(Task directions): Go through the entries and copy each one exactly. Leave none out.

(Given records):
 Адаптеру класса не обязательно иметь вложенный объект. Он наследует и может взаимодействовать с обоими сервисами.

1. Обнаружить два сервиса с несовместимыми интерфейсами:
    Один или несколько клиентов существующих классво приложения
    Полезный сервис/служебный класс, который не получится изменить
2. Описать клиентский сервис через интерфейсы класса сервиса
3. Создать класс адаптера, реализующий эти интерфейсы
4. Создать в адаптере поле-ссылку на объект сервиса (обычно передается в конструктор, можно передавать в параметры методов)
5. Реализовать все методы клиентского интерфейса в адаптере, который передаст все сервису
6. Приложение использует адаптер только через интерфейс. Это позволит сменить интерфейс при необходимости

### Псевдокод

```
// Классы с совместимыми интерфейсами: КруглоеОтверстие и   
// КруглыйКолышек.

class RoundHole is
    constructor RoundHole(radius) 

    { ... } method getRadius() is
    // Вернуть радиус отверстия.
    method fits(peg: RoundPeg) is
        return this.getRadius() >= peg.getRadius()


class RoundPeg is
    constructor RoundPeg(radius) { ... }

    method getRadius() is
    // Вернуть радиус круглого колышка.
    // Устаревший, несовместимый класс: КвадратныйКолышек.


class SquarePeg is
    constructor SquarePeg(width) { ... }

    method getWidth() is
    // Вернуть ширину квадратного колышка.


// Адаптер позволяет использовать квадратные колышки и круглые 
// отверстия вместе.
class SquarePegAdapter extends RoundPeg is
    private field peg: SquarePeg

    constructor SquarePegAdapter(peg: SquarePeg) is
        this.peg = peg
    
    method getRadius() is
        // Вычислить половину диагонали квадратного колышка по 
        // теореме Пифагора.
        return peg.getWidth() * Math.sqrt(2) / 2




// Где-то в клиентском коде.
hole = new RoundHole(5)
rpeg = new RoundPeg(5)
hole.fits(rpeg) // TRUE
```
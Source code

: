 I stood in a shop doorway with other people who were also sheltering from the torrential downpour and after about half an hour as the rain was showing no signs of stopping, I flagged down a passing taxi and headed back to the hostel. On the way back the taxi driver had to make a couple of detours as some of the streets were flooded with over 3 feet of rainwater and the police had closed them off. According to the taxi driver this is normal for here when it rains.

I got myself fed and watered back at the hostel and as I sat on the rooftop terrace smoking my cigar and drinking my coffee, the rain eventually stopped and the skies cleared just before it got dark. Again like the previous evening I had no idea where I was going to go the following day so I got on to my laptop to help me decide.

(Your solution):
 Адаптеру класса не обязательно иметь вложенный объект. Он наследует и может взаимодействовать с обоими сервисами.

1. Обнаружить два сервиса с несовместимыми интерфейсами:
    Один или несколько клиентов существующих классво приложения
    Полезный сервис/служебный класс, который не получится изменить
2. Описать клиентский сервис через интерфейсы класса сервиса
3. Создать класс адаптера, реализующий эти интерфейсы
4. Создать в адаптере поле-ссылку на объект сервиса (обычно передается в конструктор, можно передавать в параметры методов)
5. Реализовать все методы клиентского интерфейса в адаптере, который передаст все сервису
6. Приложение использует адаптер только через интерфейс. Это позволит сменить интерфейс при необходимости

### Псевдокод

```
// Классы с совместимыми интерфейсами: КруглоеОтверстие и   
// КруглыйКолышек.

class RoundHole is
    constructor RoundHole(radius) 

    { ... } method getRadius() is
    // Вернуть радиус отверстия.
    method fits(peg: RoundPeg) is
        return this.getRadius() >= peg.getRadius()


class RoundPeg is
    constructor RoundPeg(radius) { ... }

    method getRadius() is
    // Вернуть радиус круглого колышка.
    // Устаревший, несовместимый класс: КвадратныйКолышек.


class SquarePeg is
    constructor SquarePeg(width) { ... }

    method getWidth() is
    // Вернуть ширину квадратного колышка.


// Адаптер позволяет использовать квадратные колышки и круглые 
// отверстия вместе.
class SquarePegAdapter extends RoundPeg is
    private field peg: SquarePeg

    constructor SquarePegAdapter(peg: SquarePeg) is
        this.peg = peg
    
    method getRadius() is
        // Вычислить половину диагонали квадратного колышка по 
        // теореме Пифагора.
        return peg.getWidth() * Math.sqrt(2) / 2




// Где-то в клиентском коде.
hole = new RoundHole(5)
rpeg = new RoundPeg(5)
hole.fits(rpeg) // TRUE
```
Source code

: I stood in a shop doorway with other people who were also sheltering from the torrential downpour and after about half an hour as the rain was showing no signs of stopping, I flagged down a passing taxi and headed back to the hostel. On the way back the taxi driver had to make a couple of detours as some of the streets were flooded with over 3 feet of rainwater and the police had closed them off. According to the taxi driver this is normal for here when it rains.

I got myself fed and watered back at the hostel and as I sat on the rooftop terrace smoking my cigar and drinking my coffee, the rain eventually stopped and the skies cleared just before it got dark. Again like the previous evening I had no idea where I was going to go the following day so I got on to my laptop to help me decide.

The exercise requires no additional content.